Federal law minister Dr Khalid Ranjha stated this while speaking at a press conference here on Friday. He said the vote of confidence would be decided through a secret ballot within the two months of the oath of the prime minister.
He said the NA speaker and deputy speaker would be elected through a secret ballot prior to the election of the prime minister. The minister said run-off polls would be held for the prime minister in case the matter remained undecided in the first round. “This will be exercised under the law rather than the Constitution,” he added.

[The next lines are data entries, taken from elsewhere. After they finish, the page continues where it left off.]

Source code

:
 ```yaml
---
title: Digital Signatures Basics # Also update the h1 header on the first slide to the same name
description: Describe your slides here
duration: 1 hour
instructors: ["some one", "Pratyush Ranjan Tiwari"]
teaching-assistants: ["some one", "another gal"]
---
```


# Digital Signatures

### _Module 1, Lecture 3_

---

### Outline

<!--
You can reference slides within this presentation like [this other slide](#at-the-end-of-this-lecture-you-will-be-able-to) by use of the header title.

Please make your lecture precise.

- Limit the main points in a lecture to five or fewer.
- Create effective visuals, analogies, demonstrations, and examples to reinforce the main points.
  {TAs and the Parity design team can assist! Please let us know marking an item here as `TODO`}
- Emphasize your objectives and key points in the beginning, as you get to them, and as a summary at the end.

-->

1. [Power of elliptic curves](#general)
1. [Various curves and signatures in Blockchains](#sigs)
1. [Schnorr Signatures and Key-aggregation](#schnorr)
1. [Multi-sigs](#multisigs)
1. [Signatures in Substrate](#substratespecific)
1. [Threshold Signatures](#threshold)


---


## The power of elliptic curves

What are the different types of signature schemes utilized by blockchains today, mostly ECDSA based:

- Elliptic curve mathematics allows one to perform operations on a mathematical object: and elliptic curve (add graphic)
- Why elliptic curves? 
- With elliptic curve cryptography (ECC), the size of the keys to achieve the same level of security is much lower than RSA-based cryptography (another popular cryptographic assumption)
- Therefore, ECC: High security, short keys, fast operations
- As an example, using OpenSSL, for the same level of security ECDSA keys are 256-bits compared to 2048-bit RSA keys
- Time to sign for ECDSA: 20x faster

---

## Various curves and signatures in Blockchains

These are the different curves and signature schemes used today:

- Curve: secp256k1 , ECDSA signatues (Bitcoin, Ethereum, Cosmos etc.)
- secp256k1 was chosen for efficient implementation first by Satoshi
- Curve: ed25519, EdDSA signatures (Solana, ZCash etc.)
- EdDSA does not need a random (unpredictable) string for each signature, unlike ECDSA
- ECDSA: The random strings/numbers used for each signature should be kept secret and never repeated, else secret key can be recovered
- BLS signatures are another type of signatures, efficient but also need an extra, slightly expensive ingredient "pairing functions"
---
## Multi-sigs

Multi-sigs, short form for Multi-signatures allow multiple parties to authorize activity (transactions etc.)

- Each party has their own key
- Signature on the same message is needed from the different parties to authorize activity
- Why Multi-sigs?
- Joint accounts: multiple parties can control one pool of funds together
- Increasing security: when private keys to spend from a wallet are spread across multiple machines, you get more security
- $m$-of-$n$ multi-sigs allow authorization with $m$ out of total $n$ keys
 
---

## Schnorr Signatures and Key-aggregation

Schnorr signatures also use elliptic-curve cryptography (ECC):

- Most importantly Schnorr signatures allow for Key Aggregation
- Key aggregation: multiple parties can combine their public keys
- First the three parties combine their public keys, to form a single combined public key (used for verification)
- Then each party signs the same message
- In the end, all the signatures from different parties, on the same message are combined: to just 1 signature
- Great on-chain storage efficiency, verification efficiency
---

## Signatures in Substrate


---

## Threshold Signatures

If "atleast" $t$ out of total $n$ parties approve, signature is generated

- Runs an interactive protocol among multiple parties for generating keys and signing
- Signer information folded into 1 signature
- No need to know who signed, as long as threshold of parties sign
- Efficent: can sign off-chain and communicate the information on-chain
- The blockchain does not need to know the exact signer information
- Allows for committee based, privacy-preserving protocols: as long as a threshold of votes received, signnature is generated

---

Dispelling the impression that the government was deliberately delaying the transfer of power to the elected representatives, the minister said parliament had yet to be completed. He said the Election Commission had notified the party affiliations of the independent candidates on Friday, while the process of filling reserve seats for women and minorities had yet to be carried out.
Commenting on the ongoing debate on the oath of legislators, he said it was a non-issue as the oath of the parliamentarians had been the same as incorporated in the 1973 Constitution.
The minister said the assemblies were the product of elections held under the Legal Framework Order and, therefore, according to the theory of law, “the creation of a law could not deny the very existence of the law that gave birth to it. The new legislature is coming into being through the same conveyor belt that earlier introduced joint electorate, more seats, same day elections of NA and PA and reduction in the voter age.”
The minister said the oath of judges taken under the Provisional Constitutional Order (PCO) would automatically come in the ambit of Constitution after the restoration of Constitution with the functioning of legislature.
He hinted at a bar on becoming senator for those who had lost the electoral battle on Oct 10, saying there was a pressure from people and political parties to refrain all those people to become legislators whom the electorate had rejected in the elections.
Commenting on the resignation of NRB chief, Dr Ranjha said it would not affect the government and its functioning.